Top of Records for the exercise

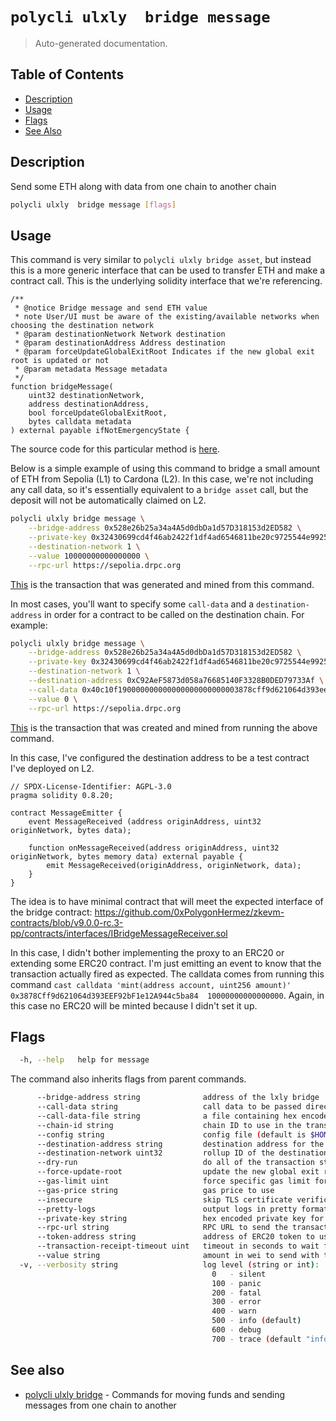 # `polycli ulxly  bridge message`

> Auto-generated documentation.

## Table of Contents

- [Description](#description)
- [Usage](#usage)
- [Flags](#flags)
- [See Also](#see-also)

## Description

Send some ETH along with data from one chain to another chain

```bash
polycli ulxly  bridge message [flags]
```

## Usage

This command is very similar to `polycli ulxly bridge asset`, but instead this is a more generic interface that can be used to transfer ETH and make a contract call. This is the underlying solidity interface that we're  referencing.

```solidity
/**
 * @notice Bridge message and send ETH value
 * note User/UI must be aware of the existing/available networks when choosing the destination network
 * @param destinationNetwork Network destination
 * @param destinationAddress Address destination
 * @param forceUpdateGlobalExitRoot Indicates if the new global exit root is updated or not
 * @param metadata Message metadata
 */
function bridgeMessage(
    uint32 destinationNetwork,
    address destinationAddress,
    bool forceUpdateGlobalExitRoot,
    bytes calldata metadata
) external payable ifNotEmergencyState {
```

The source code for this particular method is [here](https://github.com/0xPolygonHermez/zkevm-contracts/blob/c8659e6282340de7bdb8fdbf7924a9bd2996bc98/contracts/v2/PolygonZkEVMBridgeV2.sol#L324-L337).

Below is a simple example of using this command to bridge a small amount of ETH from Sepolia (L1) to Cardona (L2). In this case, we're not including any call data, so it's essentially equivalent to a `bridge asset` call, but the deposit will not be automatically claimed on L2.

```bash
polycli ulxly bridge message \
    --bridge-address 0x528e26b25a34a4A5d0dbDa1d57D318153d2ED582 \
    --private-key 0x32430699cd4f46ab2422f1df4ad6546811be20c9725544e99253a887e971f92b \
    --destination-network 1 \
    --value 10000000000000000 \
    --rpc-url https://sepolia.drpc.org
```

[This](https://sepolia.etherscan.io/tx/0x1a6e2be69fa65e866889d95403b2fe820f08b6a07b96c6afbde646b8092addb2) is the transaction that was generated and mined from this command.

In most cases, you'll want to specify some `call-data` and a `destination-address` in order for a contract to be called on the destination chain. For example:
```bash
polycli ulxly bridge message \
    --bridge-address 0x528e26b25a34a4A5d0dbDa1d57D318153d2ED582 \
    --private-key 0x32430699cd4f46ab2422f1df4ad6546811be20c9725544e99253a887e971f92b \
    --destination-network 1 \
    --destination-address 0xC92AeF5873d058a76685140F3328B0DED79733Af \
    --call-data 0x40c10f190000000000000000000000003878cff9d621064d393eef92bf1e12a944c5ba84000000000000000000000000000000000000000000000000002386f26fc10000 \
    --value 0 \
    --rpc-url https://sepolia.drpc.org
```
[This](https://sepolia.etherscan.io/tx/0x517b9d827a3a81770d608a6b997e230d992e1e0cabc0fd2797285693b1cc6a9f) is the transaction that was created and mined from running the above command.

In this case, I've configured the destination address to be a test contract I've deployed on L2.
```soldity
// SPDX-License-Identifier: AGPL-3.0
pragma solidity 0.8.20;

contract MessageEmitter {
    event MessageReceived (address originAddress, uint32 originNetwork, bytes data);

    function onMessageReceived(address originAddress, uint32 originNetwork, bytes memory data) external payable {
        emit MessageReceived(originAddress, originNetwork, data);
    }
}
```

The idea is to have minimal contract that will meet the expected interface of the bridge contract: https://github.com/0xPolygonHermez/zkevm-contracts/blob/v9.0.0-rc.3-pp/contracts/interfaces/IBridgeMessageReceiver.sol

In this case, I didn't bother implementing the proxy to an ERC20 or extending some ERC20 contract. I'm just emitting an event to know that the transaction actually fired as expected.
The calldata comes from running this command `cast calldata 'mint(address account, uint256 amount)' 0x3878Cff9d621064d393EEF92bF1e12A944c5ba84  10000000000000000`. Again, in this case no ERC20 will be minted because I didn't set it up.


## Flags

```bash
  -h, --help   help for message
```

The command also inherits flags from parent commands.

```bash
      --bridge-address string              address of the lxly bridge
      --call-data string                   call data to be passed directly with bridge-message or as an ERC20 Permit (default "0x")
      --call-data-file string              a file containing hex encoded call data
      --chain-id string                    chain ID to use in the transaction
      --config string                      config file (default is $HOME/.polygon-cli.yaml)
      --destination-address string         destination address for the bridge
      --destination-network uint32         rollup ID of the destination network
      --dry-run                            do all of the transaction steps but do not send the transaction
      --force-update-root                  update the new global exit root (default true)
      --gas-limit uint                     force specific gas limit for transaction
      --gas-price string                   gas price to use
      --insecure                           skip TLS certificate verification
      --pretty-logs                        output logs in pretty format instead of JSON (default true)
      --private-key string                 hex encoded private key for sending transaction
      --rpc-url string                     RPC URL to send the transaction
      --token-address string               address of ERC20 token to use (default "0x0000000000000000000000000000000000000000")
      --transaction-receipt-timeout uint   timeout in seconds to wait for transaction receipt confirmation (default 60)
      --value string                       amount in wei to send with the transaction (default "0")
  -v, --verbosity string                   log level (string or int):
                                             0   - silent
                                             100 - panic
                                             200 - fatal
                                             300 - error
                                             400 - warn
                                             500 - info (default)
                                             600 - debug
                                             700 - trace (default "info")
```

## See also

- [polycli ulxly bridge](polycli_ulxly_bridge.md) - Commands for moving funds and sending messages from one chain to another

Bottom of Records for the exercise
Top of Records for the exercise

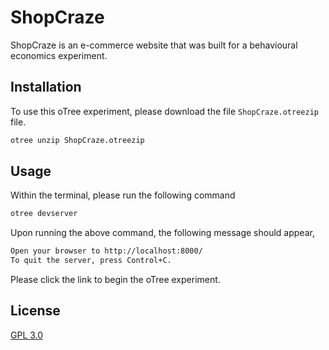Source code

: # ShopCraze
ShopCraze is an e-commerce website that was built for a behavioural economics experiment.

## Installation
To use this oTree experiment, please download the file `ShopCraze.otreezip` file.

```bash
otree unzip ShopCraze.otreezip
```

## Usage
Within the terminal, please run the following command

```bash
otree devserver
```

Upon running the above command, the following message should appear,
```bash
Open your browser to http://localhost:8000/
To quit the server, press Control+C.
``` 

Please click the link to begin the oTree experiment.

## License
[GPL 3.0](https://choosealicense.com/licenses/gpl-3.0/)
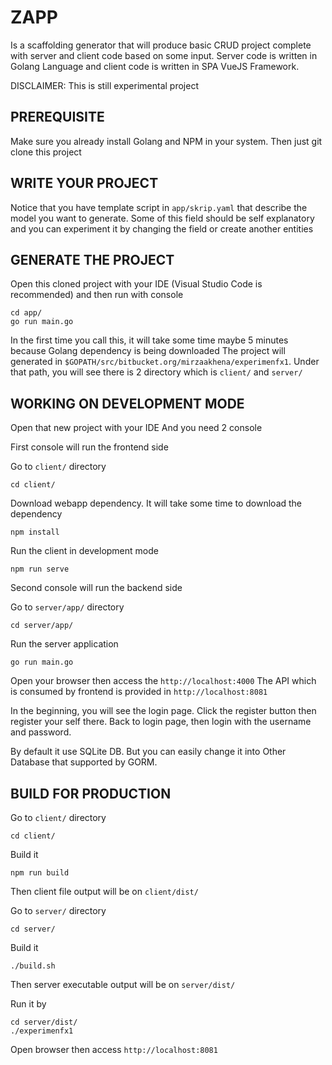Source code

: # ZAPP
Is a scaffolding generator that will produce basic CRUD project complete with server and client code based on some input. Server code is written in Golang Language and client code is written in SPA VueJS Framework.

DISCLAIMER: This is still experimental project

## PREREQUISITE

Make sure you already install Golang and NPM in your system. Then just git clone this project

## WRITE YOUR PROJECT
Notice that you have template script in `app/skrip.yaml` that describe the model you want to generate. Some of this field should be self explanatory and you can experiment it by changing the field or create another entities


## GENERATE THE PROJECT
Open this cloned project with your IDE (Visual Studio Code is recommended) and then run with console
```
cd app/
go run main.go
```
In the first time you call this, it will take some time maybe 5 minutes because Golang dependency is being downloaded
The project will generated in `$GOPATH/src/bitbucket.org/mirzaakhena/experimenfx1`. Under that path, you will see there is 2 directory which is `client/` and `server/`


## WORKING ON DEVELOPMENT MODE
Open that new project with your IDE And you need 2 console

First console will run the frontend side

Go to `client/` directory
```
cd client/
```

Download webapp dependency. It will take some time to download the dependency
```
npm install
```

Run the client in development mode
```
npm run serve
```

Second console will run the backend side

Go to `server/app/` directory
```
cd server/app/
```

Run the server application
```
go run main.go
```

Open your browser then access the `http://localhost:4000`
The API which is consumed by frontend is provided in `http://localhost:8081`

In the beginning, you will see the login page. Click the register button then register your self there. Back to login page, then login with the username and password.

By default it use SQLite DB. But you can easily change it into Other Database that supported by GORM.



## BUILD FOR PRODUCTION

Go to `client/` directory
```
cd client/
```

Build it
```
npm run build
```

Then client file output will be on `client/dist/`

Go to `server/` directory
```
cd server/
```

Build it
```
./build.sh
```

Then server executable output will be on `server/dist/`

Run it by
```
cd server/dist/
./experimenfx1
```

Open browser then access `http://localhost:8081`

Bottom of Records for the exercise
Top of Records for the exercise

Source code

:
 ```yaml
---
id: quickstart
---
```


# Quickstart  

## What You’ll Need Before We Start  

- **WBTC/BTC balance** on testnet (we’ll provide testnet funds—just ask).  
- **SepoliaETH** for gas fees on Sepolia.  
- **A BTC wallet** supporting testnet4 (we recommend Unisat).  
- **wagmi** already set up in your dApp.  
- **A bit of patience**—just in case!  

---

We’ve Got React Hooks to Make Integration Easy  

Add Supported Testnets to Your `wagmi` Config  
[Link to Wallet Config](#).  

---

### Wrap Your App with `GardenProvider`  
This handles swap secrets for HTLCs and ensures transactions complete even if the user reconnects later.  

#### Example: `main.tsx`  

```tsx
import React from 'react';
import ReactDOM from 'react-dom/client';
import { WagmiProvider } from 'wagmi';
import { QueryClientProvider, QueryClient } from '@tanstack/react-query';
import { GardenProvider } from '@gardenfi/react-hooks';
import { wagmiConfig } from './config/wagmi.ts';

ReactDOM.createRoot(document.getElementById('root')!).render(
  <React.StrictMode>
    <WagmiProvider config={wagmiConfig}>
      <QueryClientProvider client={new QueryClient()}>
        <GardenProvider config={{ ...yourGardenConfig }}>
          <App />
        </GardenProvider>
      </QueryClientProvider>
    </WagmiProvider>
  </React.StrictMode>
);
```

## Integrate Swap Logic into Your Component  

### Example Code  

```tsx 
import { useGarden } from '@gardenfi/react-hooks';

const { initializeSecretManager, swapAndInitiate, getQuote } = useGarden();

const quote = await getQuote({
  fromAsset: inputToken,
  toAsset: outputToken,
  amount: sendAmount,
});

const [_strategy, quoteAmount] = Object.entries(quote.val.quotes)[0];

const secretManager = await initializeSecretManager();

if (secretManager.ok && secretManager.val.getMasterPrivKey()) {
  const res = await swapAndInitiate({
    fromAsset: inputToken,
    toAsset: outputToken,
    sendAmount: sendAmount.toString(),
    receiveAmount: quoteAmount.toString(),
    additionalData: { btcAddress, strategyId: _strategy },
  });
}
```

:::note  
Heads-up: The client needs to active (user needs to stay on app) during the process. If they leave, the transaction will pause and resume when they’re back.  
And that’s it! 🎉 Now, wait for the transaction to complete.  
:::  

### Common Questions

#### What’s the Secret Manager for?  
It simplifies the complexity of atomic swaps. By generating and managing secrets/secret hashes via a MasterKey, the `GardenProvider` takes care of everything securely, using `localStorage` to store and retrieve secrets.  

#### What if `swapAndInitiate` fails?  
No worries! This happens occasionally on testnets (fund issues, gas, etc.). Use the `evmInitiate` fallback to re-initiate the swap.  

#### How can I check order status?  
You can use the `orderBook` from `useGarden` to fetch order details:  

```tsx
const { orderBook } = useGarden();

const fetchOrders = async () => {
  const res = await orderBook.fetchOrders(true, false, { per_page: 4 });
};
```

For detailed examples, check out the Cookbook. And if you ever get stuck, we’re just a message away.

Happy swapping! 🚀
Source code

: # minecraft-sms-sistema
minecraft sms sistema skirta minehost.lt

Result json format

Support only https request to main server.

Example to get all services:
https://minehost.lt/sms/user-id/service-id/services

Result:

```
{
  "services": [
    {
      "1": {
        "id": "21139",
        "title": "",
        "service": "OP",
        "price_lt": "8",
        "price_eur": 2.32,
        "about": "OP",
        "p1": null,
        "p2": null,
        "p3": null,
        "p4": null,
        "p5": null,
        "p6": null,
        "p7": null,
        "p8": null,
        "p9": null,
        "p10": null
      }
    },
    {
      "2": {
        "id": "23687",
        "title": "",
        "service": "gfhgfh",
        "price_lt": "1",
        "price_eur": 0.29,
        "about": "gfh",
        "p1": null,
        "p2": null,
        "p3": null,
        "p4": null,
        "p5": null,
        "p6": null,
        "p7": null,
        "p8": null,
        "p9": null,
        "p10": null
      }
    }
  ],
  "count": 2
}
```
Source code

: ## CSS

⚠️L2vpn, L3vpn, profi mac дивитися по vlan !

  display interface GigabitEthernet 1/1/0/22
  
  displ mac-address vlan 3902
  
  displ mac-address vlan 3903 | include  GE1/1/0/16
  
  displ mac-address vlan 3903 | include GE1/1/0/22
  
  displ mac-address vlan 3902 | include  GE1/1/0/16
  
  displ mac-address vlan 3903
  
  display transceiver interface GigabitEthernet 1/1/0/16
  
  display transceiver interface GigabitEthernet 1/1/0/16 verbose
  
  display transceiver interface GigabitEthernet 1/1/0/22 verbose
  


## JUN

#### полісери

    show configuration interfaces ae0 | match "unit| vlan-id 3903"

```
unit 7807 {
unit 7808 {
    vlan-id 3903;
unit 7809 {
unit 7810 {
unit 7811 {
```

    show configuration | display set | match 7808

Bottom of Records for the exercise

### Work required
Filter the data down to the lines that contain the string "interfaces", and copy them.

### Expected output
The idea is to have minimal contract that will meet the expected interface of the bridge contract: https://github.com/0xPolygonHermez/zkevm-contracts/blob/v9.0.0-rc.3-pp/contracts/interfaces/IBridgeMessageReceiver.sol
    show configuration interfaces ae0 | match "unit| vlan-id 3903"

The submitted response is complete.